2001-10-03 08:41:24

by Pierre PEIFFER

[permalink] [raw]
Subject: e2compress in kernel 2.4

Hi !

We are willing to port e2compress from 2.2 kernel series to 2.4 and
we are looking for the right way for porting the compression on the
write part.

For the read operation, we can adapt the original design: the 2.2
part of e2compress can be easily integrated in the 2.4 version; for the
write, it is a little bit more complicated...

As we understand, in the 2.2 kernel, the compression is integrated
between the page cache and the buffer cache, i.e. data pointed by the
pages remain always uncompressed, but the compression occurs on buffers
=> data pointed by the buffers become compressed when the system decide
to.
What we also saw is that in 2.2, in ext2_file_write, the writes
occurs on buffers, and after that, the system looks for the
corresponding page, and if it is present, it also update the data in
this page.

But, under 2.4, as we see in the "generic_file_write", the write
operation occurs on pages, and no more on buffers as in 2.2. And the
needed buffers are created and associated to the page, i.e. the b_data
field of the buffers points on the data of the considered page.

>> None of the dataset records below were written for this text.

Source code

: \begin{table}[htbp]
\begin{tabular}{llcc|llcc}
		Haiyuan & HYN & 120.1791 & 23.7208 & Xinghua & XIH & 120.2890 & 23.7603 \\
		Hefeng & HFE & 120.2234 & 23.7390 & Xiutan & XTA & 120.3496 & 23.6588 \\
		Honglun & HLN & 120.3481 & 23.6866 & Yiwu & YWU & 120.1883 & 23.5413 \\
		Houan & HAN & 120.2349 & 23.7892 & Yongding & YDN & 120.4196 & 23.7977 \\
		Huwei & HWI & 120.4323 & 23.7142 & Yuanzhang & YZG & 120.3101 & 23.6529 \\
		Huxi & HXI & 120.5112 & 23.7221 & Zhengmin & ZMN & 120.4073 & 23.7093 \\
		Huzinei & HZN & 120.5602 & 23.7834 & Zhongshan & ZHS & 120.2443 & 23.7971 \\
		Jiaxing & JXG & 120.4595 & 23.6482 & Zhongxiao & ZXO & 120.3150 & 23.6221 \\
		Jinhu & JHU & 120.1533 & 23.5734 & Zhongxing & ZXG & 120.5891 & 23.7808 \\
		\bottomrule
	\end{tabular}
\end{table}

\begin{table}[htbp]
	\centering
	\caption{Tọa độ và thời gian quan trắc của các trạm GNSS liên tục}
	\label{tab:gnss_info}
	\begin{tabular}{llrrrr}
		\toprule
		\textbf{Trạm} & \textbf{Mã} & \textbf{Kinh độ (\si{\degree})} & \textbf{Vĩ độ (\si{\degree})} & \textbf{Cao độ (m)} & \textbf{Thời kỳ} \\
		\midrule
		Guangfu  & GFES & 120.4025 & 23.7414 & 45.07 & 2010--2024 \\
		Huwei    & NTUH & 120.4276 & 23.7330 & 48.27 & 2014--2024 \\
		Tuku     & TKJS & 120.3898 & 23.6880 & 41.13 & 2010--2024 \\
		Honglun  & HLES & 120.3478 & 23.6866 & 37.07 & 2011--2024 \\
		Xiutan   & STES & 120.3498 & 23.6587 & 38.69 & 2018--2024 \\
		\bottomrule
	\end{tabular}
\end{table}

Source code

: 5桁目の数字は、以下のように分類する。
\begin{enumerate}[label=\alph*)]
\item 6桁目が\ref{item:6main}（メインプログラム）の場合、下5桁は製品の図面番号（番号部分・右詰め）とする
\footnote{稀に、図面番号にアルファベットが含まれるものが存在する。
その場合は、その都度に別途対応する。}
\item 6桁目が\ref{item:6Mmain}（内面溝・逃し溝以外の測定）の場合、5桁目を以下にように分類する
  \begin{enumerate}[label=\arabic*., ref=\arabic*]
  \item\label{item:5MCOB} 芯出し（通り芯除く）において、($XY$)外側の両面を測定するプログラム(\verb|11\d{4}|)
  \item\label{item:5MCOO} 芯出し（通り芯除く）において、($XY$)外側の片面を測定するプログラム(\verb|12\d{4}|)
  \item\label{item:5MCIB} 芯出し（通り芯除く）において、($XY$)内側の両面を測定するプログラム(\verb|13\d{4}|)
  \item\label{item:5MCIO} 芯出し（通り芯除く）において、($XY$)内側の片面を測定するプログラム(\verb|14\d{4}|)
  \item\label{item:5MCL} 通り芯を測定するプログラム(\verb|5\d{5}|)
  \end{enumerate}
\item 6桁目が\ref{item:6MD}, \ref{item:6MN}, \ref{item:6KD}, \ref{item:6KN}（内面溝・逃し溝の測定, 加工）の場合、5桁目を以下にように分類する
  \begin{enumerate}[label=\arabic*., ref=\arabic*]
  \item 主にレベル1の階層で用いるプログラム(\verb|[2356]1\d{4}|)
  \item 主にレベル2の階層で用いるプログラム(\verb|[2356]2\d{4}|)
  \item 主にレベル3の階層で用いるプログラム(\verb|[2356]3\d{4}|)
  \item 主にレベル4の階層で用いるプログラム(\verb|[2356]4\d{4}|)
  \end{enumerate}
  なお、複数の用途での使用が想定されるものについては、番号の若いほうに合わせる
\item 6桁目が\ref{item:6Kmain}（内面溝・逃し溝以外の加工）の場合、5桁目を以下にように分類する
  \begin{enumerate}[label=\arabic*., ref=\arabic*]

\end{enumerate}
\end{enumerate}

So, here, we are a little bit confused because we don't know where
to introduce the compression, if we keep the same idea of the 2.2
design... In fact, on one hand, once the buffers will be compressed, the
pages will also become compressed, but on the other hand, we don't want
the pages to be compressed, because, the pages, once registered and
linked to the inode are supposed to be uncompressed...

So our idea was to introduce the notion of "cluster of pages", as
the notion of cluster of blocks, i.e. performs the write on several
pages at a time, then compress the buffers corresponding to these pages,
but here the data of the buffers should be splitted up from the data of
the pages and that's our problem... We don't know how to do this. Is
there a way to do this ?

And, from a more general point of view, do you think our approach
has a chance to succeed ?

If you have any questions, feel free to ask more explainations.

Thanks,

Pierre & Denis

PS: Please, cc'ed me personnaly in the answer, I'm not subscribed to the
list.


2001-10-03 09:05:51

by Petru Paler

[permalink] [raw]
Subject: Re: e2compress in kernel 2.4



--On Wednesday, October 03, 2001 10:41:14 +0200 Pierre PEIFFER
<[email protected]> wrote:

> So, here, we are a little bit confused because we don't know where
> to introduce the compression, if we keep the same idea of the 2.2
> design... In fact, on one hand, once the buffers will be compressed, the
> pages will also become compressed, but on the other hand, we don't want
> the pages to be compressed, because, the pages, once registered and
> linked to the inode are supposed to be uncompressed...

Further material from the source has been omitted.